Patient navigator

Peg Farrar

Peg Farrar prioritizes breast cancer patients at Saint Mary’s.

Peg Farrar prioritizes breast cancer patients at Saint Mary’s.

Photo By kat kerlin

Peg Farrar is the nurse navigator for cancer patients at Saint Mary’s Regional Hospital. It’s a new position for the hospital, one in which she helps patients navigate the rocky terrain of cancer.

Why was there a need for your position?

There aren’t any other patient navigators within this system. What I do is help patients with education, support, referrals, and getting through the cancer process. The treatment is pretty comprehensive and not very pleasant. I’m prioritizing right now with breast cancer patients because very few of those ladies spend more than one night in the hospital. If they have a mastectomy, they may stay overnight. If they have a lumpectomy, they go home that day. Their chemotherapy is outpatient; their radiation is outpatient.

And that’s different from other cancer patients?

Yes, a lot of other cancer patients spend more time in the hospital with surgery and other treatments [so they have more time to ask questions and get answers].

What services do you provide?

I have a ton of information about their disease, the treatments available for it, the doctors in town that treat that kind of cancer. If they need to go out of town, finding doctors out of town. They are often on a difficult medication with lots of side effects or risks, and I can help them with that. They sometimes need help paying with some of these medications. Even with insurance, the co-pays can be $600 per treatment for some of those drugs. I don’t know about you, but coming up with $600 every couple weeks would be a challenge. And following them with phone calls, visits, checking on them to make sure they’re not having any problems. I also see people before and after surgery to make sure they’re not having any concerns or complications. And I go with people to their doctor’s office for support and making sure they ask all the questions they want to ask and so on.

Do you work with their families, too?

Absolutely, because when one person in the family has cancer, every family member has cancer. I give out my card to their family members to call me to ask questions they wouldn’t ask in front of the patient. I’m real comfortable talking about death and dying. A lot of the cancers we see—especially those in breast cancers in the early stages—are not going to kill this lady. But I bring it up because I know it’s a fear in the back of their mind.

How do you treat breast cancer patients differently?

There’s probably more hugging and more crying with them because of the nature of what they’re about to lose. Not only are these ladies going to have their breast removed or really deformed by surgery, but they may lose their hair, they may go on medications that cause them to go into menopause. A lot of the ladies I see are about my age—I’m 53—so I have some knowledge of what they’re dealing with before the breast cancer. And those ladies in their 50s have children, they may have a young family and also taking care of aged parents, and then they get hit with this diagnosis. It’s a lot.

Many other cancers are less disfiguring. There are many men walking around with prostate cancer, and you wouldn’t know it, but you usually can tell the ladies with breast cancer, and it’s certainly impacting their relationship with a significant other.

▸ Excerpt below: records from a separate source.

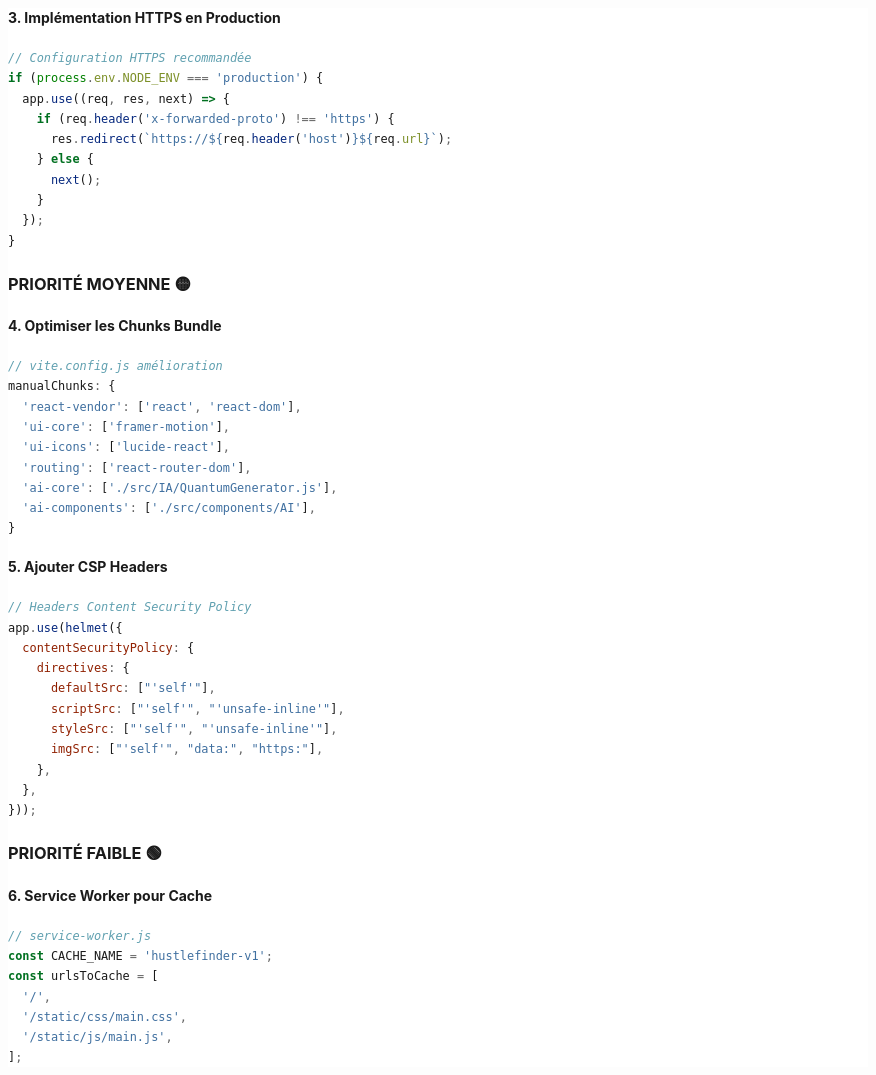 #### 3. Implémentation HTTPS en Production
```javascript
// Configuration HTTPS recommandée
if (process.env.NODE_ENV === 'production') {
  app.use((req, res, next) => {
    if (req.header('x-forwarded-proto') !== 'https') {
      res.redirect(`https://${req.header('host')}${req.url}`);
    } else {
      next();
    }
  });
}
```

### PRIORITÉ MOYENNE 🟡

#### 4. Optimiser les Chunks Bundle
```javascript
// vite.config.js amélioration
manualChunks: {
  'react-vendor': ['react', 'react-dom'],
  'ui-core': ['framer-motion'],
  'ui-icons': ['lucide-react'],
  'routing': ['react-router-dom'],
  'ai-core': ['./src/IA/QuantumGenerator.js'],
  'ai-components': ['./src/components/AI'],
}
```

#### 5. Ajouter CSP Headers
```javascript
// Headers Content Security Policy
app.use(helmet({
  contentSecurityPolicy: {
    directives: {
      defaultSrc: ["'self'"],
      scriptSrc: ["'self'", "'unsafe-inline'"],
      styleSrc: ["'self'", "'unsafe-inline'"],
      imgSrc: ["'self'", "data:", "https:"],
    },
  },
}));
```

### PRIORITÉ FAIBLE 🟢

#### 6. Service Worker pour Cache
```javascript
// service-worker.js
const CACHE_NAME = 'hustlefinder-v1';
const urlsToCache = [
  '/',
  '/static/css/main.css',
  '/static/js/main.js',
];
```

You also help them find transportation?

The Cancer Society has some transportation assistance. It looks like there’s going to be some gas cards made available for patients. There are at least four patients from Winnemucca, and I can’t imagine driving back and forth. Even people who live in the North Valleys, if you have 50 radiation treatments, and it’s 40 miles round-trip every day, that’s a huge amount of mileage they accrue.

Do you have a personal stake in this?

My mom died of breast cancer that was not diagnosed in time. But that was a long, long time ago. I’m quite sure had she been diagnosed today that it would have been a different trajectory. And my husband died four years ago of cancer. And being a nurse, I could take care of him, and he could die at home. I miss him terribly, but I don’t have any regrets about doing what was best for him.

So you know what people are going through.

Yes. And I know it from a really good standpoint, and I want others to have the kind of experience I had with agencies and caregivers. I want to do for them what I could do for people I love. It’s not easy. I don’t know how to explain it. We really walk people through the valley of the shadow of death with their cancer. But the good news is they come out on the other side. Especially with early stage breast cancer, that’s very true.